# Method

We are interested in solving problems specified through a Markov Decision Process, which consists of states $s \in S$, actions $a \in A$, rewards $r(s, s') \in R$, and a transition model $T(s, a, s')$ that indicates the probability of transitioning to a specific next state given a current state and action, $P(s' | s, a)$ [@sutton1998reinforcement][^1]. For simplicity, we refer to all rewards $r(s,s')$ as $r$ for the remainder of the paper. Importantly, we assume that the reward function does not depend on actions, which allows us to formulate QSS values without any dependency on actions.
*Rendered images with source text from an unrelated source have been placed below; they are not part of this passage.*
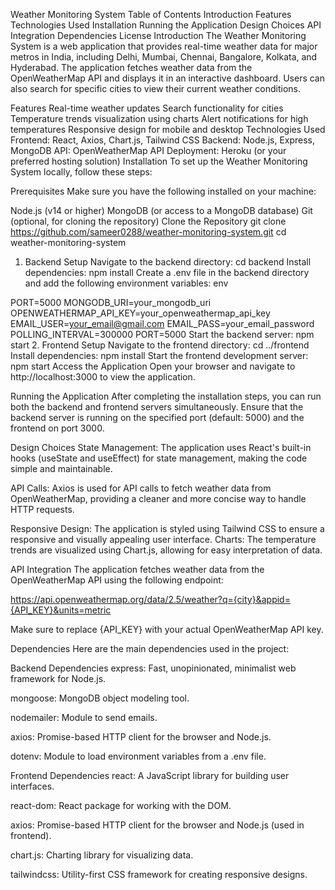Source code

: Weather Monitoring System
Table of Contents
Introduction
Features
Technologies Used
Installation
Running the Application
Design Choices
API Integration
Dependencies
License
Introduction
The Weather Monitoring System is a web application that provides real-time weather data for major metros in India, including Delhi, Mumbai, Chennai, Bangalore, Kolkata, and Hyderabad. The application fetches weather data from the OpenWeatherMap API and displays it in an interactive dashboard. Users can also search for specific cities to view their current weather conditions.

Features
Real-time weather updates
Search functionality for cities
Temperature trends visualization using charts
Alert notifications for high temperatures
Responsive design for mobile and desktop
Technologies Used
Frontend: React, Axios, Chart.js, Tailwind CSS
Backend: Node.js, Express, MongoDB
API: OpenWeatherMap API
Deployment: Heroku (or your preferred hosting solution)
Installation
To set up the Weather Monitoring System locally, follow these steps:

Prerequisites
Make sure you have the following installed on your machine:

Node.js (v14 or higher)
MongoDB (or access to a MongoDB database)
Git (optional, for cloning the repository)
Clone the Repository
git clone https://github.com/sameer0288/weather-monitoring-system.git
cd weather-monitoring-system
1. Backend Setup
Navigate to the backend directory:
cd backend
Install dependencies:
npm install
Create a .env file in the backend directory and add the following environment variables:
env

PORT=5000
MONGODB_URI=your_mongodb_uri
OPENWEATHERMAP_API_KEY=your_openweathermap_api_key
EMAIL_USER=your_email@gmail.com
EMAIL_PASS=your_email_password
POLLING_INTERVAL=300000
PORT=5000
Start the backend server:
npm start
2. Frontend Setup
Navigate to the frontend directory:
cd ../frontend
Install dependencies:
npm install
Start the frontend development server:
npm start
Access the Application
Open your browser and navigate to http://localhost:3000 to view the application.

Running the Application
After completing the installation steps, you can run both the backend and frontend servers simultaneously. Ensure that the backend server is running on the specified port (default: 5000) and the frontend on port 3000.

Design Choices
State Management: The application uses React's built-in hooks (useState and useEffect) for state management, making the code simple and maintainable.

API Calls: Axios is used for API calls to fetch weather data from OpenWeatherMap, providing a cleaner and more concise way to handle HTTP requests.

Responsive Design: The application is styled using Tailwind CSS to ensure a responsive and visually appealing user interface. Charts: The temperature trends are visualized using Chart.js, allowing for easy interpretation of data.

API Integration
The application fetches weather data from the OpenWeatherMap API using the following endpoint:

https://api.openweathermap.org/data/2.5/weather?q={city}&appid={API_KEY}&units=metric

Make sure to replace {API_KEY} with your actual OpenWeatherMap API key.

Dependencies
Here are the main dependencies used in the project:

Backend Dependencies
express: Fast, unopinionated, minimalist web framework for Node.js.

mongoose: MongoDB object modeling tool.

nodemailer: Module to send emails.

axios: Promise-based HTTP client for the browser and Node.js.

dotenv: Module to load environment variables from a .env file.

Frontend Dependencies
react: A JavaScript library for building user interfaces.

react-dom: React package for working with the DOM.

axios: Promise-based HTTP client for the browser and Node.js (used in frontend).

chart.js: Charting library for visualizing data.

tailwindcss: Utility-first CSS framework for creating responsive designs.
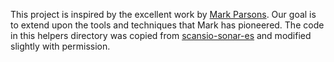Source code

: This project is inspired by the excellent work by [Mark Parsons](https://github.com/mpars0ns). Our goal is to extend upon the tools and techniques that Mark has pioneered. The code in this helpers directory was copied from [scansio-sonar-es](mpars0ns/scansio-sonar-es) and modified slightly with permission.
Reinforcement learning aims to find a policy $\pi(a|s)$ that represents the probability of taking action $a$ in state $s$. We are typically interested in policies that maximize the long-term discounted return $R=\sum_{k=t}^H \gamma^{k-t} r_k$, where $\gamma$ is a discount factor that specifies the importance of long-term rewards and $H$ is the terminal step.

Optimal QSA values express the expected return for taking action $a$ in state $s$ and acting optimally thereafter: $$\begin{align*}
    Q^*(s,a) = \mathbb{E}[r + \gamma \max_{a'} Q^*(s',a')|s,a].
\end{align*}$$ These values can be approximated using an approach known as Q-learning [@watkins1992q]: $$\begin{align*}
    Q(s,a) \leftarrow Q(s,a) + \alpha [r + \gamma \max_{a'} Q(s',a') - Q(s,a)].
\end{align*}$$ Finally, QSA learned policies can be formulated as: $$\begin{align*}
\pi(s) = \mathop{\mathrm{arg\,max}}_a Q(s,a).
\end{align*}$$

We propose an alternative paradigm for defining optimal values, $Q^*(s, s')$, or the value of transitioning from state $s$ to state $s'$ and acting optimally thereafter. By analogy with the standard QSA formulation, we express this quantity as: $$\begin{equation}
    Q^*(s,s') = r + \gamma \max_{s'' \in N(s')} Q^*(s', s'').
\end{equation}$$ Although this equation may be applied to any environment, for it to be a useful formulation, the *environment must be deterministic*. To see why, note that in QSA-learning, the max is over actions, which the agent has perfect control over, and any uncertainty in the environment is integrated out by the expectation. In QSS-learning the max is over next states, which in stochastic environments are not perfectly predictable. In such environments the above equation does faithfully track a certain value, but it may be considered the "best possible scenario value" --- the value of a current and subsequent state assuming that any stochasticity the agent experiences turns out as well as possible for the agent. Concretely, this means we assume that the agent can transition reliably (with probability 1) to any state $s'$ that it is possible (with probability $>$ 0) to reach from state $s$.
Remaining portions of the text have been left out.